Overseas banks beware as the tort of unlawful means conspiracy could open up new ways of punishing those who aid defendants aiming to evade freezing orders.


Between 2005 and early 2009, Mr Ablyazov was chairman and majority shareholder of JSC BTA Bank (BTA), one of Kazakhstan's four systemic banks. In February 2009, when BTA was effectively nationalised because of the impact of the global financial crisis, Mr Ablyazov fled to England amid allegations that during 2008 and 2009 he and the other defendants misappropriated BTA funds in excess of US$ 10 billion. In August 2009, BTA obtained a worldwide freezing injunction over Mr Ablyazov’s assets and an order for disclosure of his assets.

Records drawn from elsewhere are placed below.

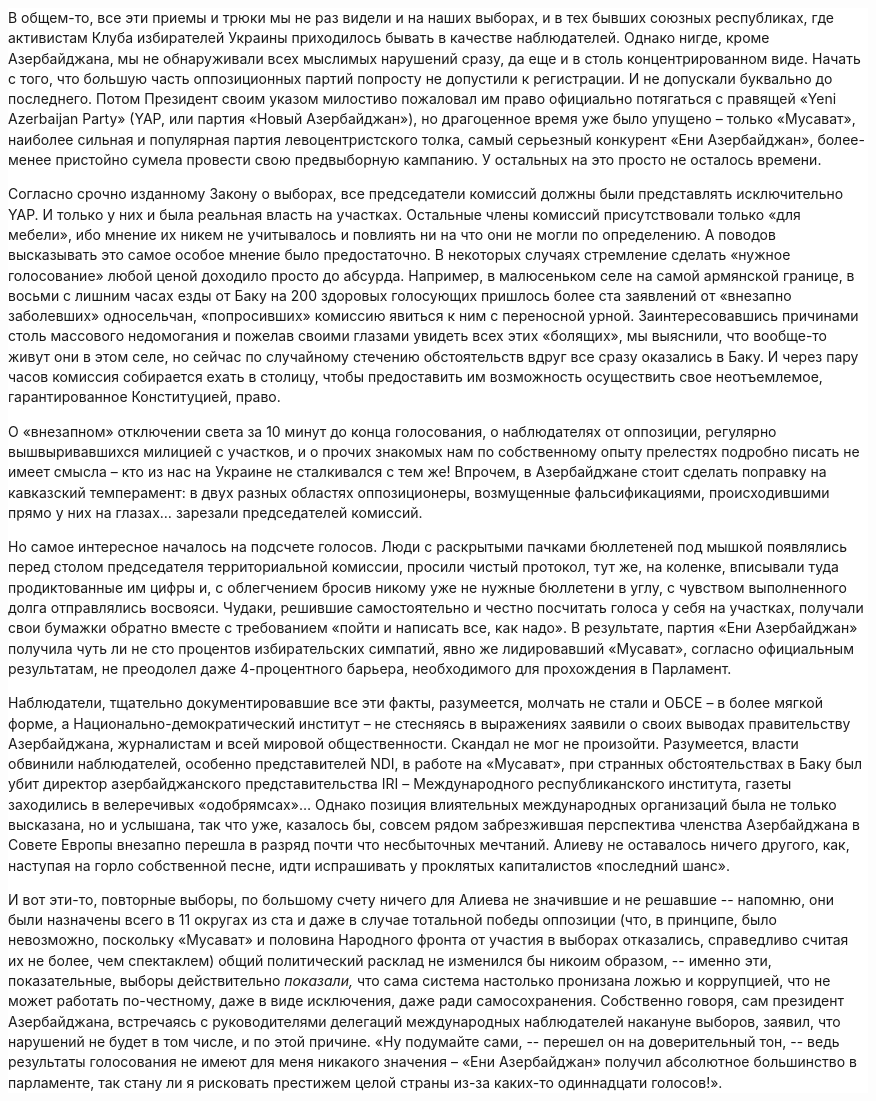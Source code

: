 В общем-то, все эти приемы и трюки мы не раз видели и на наших выборах, и в тех бывших союзных республиках, где активистам Клуба избирателей Украины приходилось бывать в качестве наблюдателей. Однако нигде, кроме Азербайджана, мы не обнаруживали всех мыслимых нарушений сразу, да еще и в столь концентрированном виде. Начать с того, что б*о*льшую часть оппозиционных партий попросту не допустили к регистрации. И не допускали буквально до последнего. Потом Президент своим указом милостиво пожаловал им право официально потягаться с правящей «Yeni Azerbaijan Party» (YAP, или партия «Новый Азербайджан»), но драгоценное время уже было упущено – только «Мусават», наиболее сильная и популярная партия левоцентристского толка, самый серьезный конкурент «Ени Азербайджан», более-менее пристойно сумела провести свою предвыборную кампанию. У остальных на это просто не осталось времени. 

Согласно срочно изданному Закону о выборах, все председатели комиссий должны были представлять исключительно YAP. И только у них и была реальная власть на участках. Остальные члены комиссий присутствовали только «для мебели», ибо мнение их никем не учитывалось и повлиять ни на что они не могли по определению. А поводов высказывать это самое особое мнение было предостаточно. В некоторых случаях стремление сделать «нужное голосование» любой ценой доходило просто до абсурда. Например, в малюсеньком селе на самой армянской границе, в восьми с лишним часах езды от Баку на 200 здоровых голосующих пришлось более ста заявлений от «внезапно заболевших» односельчан, «попросивших» комиссию явиться к ним с переносной урной. Заинтересовавшись причинами столь массового недомогания и пожелав своими глазами увидеть всех этих «болящих», мы выяснили, что вообще-то живут они в этом селе, но сейчас по случайному стечению обстоятельств вдруг все сразу оказались в Баку. И через пару часов комиссия собирается ехать в столицу, чтобы предоставить им возможность осуществить свое неотъемлемое, гарантированное Конституцией, право. 

О «внезапном» отключении света за 10 минут до конца голосования, о наблюдателях от оппозиции, регулярно вышвыривавшихся милицией с участков, и о прочих знакомых нам по собственному опыту прелестях подробно писать не имеет смысла – кто из нас на Украине не сталкивался с тем же! Впрочем, в Азербайджане стоит сделать поправку на кавказский темперамент: в двух разных областях оппозиционеры, возмущенные фальсификациями, происходившими прямо у них на глазах… зарезали председателей комиссий. 

Но самое интересное началось на подсчете голосов. Люди с раскрытыми пачками бюллетеней под мышкой появлялись перед столом председателя территориальной комиссии, просили чистый протокол, тут же, на коленке, вписывали туда продиктованные им цифры и, с облегчением бросив никому уже не нужные бюллетени в углу, с чувством выполненного долга отправлялись восвояси. Чудаки, решившие самостоятельно и честно посчитать голоса у себя на участках, получали свои бумажки обратно вместе с требованием «пойти и написать все, как надо». В результате, партия «Ени Азербайджан» получила чуть ли не сто процентов избирательских симпатий, явно же лидировавший «Мусават», согласно официальным результатам, не преодолел даже 4-процентного барьера, необходимого для прохождения в Парламент.

Наблюдатели, тщательно документировавшие все эти факты, разумеется, молчать не стали и ОБСЕ – в более мягкой форме, а Национально-демократический институт – не стесняясь в выражениях заявили о своих выводах правительству Азербайджана, журналистам и всей мировой общественности. Скандал не мог не произойти. Разумеется, власти обвинили наблюдателей, особенно представителей NDI, в работе на «Мусават», при странных обстоятельствах в Баку был убит директор азербайджанского представительства IRI – Международного республиканского института, газеты заходились в велеречивых «одобрямсах»… Однако позиция влиятельных международных организаций была не только высказана, но и услышана, так что уже, казалось бы, совсем рядом забрезжившая перспектива членства Азербайджана в Совете Европы внезапно перешла в разряд почти что несбыточных мечтаний. Алиеву не оставалось ничего другого, как, наступая на горло собственной песне, идти испрашивать у проклятых капиталистов «последний шанс». 

И вот эти-то, повторные выборы, по большому счету ничего для Алиева не значившие и не решавшие -- напомню, они были назначены всего в 11 округах из ста и даже в случае тотальной победы оппозиции (что, в принципе, было невозможно, поскольку «Мусават» и половина Народного фронта от участия в выборах отказались, справедливо считая их не более, чем спектаклем) общий политический расклад не изменился бы никоим образом, -- именно эти, показательные, выборы действительно *показали,* что сама система настолько пронизана ложью и коррупцией, что не может работать по-честному, даже в виде исключения, даже ради самосохранения. Собственно говоря, сам президент Азербайджана, встречаясь с руководителями делегаций международных наблюдателей накануне выборов, заявил, что нарушений не будет в том числе, и по этой причине. «Ну подумайте сами, -- перешел он на доверительный тон, -- ведь результаты голосования не имеют для меня никакого значения – «Ени Азербайджан» получил абсолютное большинство в парламенте, так стану ли я рисковать престижем целой страны из-за каких-то одиннадцати голосов!».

In 2012, on the eve of committal to prison for contempt of court relating to breaches of those orders, Mr Ablyazov fled the jurisdiction, following which, BTA obtained judgments in default for a sum exceeding US$ 4.6 billion. To date, BTA has made no significant recoveries against those judgments.

Claim in conspiracy

JSC BTA Bank v Ablyazov [2016] EWHC 230 (Comm) considered below, relates to proceedings instituted by BTA against Mr Ablyazov and Ilyas Khrapunov, Mr Ablyazov’s son-in-law, for the tort of unlawful means conspiracy. BTA alleges that Mr Ablyazov and Mr Khrapunov conspired to breach the freezing orders (ie act in contempt of court) on multiple occasions since 2009. In deciding whether the English court has jurisdiction to hear the case against Mr Khrapunov (domiciled in Switzerland) the court considered: 

  1. whether BTA had a good arguable case that it could make out the case, in particular, that contempts of court were 'unlawful' so as to constitute the tort; and
  2. whether either (a) Mr Ablyazov was domiciled in England, and could be sued as of right in the jurisdiction, with Mr Khrapunov then brought into proceedings as a 'necessary and proper party' to the action or (b) the place where the harmful event (the tort of conspiracy) occurred, was England.

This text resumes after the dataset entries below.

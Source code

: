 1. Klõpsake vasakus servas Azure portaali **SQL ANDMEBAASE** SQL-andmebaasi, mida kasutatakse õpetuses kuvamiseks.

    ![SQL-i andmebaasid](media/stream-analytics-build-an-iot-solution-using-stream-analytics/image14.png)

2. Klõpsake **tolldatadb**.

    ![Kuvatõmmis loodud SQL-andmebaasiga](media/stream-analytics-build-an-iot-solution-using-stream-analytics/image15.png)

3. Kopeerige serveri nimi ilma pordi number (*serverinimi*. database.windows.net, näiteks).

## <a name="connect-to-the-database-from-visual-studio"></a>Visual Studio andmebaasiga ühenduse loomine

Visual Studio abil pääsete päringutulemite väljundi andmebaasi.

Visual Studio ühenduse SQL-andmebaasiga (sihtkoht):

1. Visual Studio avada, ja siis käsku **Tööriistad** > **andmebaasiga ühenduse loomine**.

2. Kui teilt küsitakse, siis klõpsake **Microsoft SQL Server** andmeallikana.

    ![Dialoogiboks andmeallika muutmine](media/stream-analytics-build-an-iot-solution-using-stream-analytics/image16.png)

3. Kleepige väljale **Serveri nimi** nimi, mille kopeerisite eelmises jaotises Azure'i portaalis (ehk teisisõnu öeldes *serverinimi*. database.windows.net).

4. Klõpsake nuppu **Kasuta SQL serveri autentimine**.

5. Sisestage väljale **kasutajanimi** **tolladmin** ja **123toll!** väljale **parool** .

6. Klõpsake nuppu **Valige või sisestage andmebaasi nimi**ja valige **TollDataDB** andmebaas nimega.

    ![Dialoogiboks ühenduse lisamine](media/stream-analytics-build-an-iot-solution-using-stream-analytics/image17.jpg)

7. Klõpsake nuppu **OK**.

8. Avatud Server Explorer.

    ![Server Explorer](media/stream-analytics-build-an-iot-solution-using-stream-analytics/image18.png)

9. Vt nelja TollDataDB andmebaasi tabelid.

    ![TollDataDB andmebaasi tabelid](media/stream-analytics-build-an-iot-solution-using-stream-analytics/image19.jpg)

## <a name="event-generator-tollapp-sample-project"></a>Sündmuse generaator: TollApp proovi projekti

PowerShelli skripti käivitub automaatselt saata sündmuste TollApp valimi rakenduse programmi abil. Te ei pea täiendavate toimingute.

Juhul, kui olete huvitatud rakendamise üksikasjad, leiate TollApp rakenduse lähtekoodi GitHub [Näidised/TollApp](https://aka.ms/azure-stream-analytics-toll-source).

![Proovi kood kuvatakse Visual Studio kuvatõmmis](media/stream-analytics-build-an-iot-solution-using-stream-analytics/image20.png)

Freezing orders and contempt of court

A freezing order contains a penal notice which warns recipients that breaching the order, or assisting another to do so, it is a contempt of court, punishable by fine, seizure of assets and/or imprisonment.

Anyone served with or on notice of the order can be in contempt if they assist with disposal of assets or transfer of assets out of the jurisdiction. This includes banks, their officers and those with authority to transfer funds held on client accounts.

However, as no duty of care exists between the person obtaining the freezing order and the bank on which it is served, the person serving the order cannot claim in damages for negligence if a bank fails to enact appropriate controls (see Customs and Excise Commissioners v Barclays Bank [2007] 1 AC 181). Remedies for breach of a freezing order are penalties for disobeying the courts, and do not enable a claimant to recover damages from third parties.

In this case, BTA has had to show an independent cause of action arising from breaches of the freezing order. The court found that the conspiracy to dispose of frozen assets amounted to "very serious interference with the administration of justice" and could be considered "unlawful" for the purposes of unlawful means conspiracy.


As Mr Ablyazov fled to avoid imprisonment, the court found him not domiciled in England, and therefore the English courts did not have jurisdiction as of right. However, as BTA gave evidence that instructions relating to a number of the transactions forming the conspiracy must have been given from London, the court found that it had jurisdiction to hear the claims relating to those transactions.

Implications for banks served with orders freezing a client’s assets

Banks in England have always had an imperative to ensure accounts are frozen when notified of a freezing order because of the risk of being found in contempt of court if they do not. Following this judgment, banks will want to ensure that they have in place appropriate policies and safeguards to prevent circumstances of freezing orders of which they are notified, as a bank employee intentionally aiding a party subject to a freezing order before controls have taken effect could expose himself to a claim in conspiracy.

Freezing orders will not typically be served on banks overseas because English court orders do not in general affect persons not subject to the jurisdiction of the English court and in those circumstances there will be no penalty for that overseas bank failing to prevent transfers from its accounts. This may change following this the BTA case; if an overseas bank were in the place of Mr Khrapunov and one of its employees conspired with the fraudster to move monies it could be subject to proceedings here if the fraudster is subject to English jurisdiction as of right (being domiciled here) or the conspiracy originated in (or instructions were given from) England.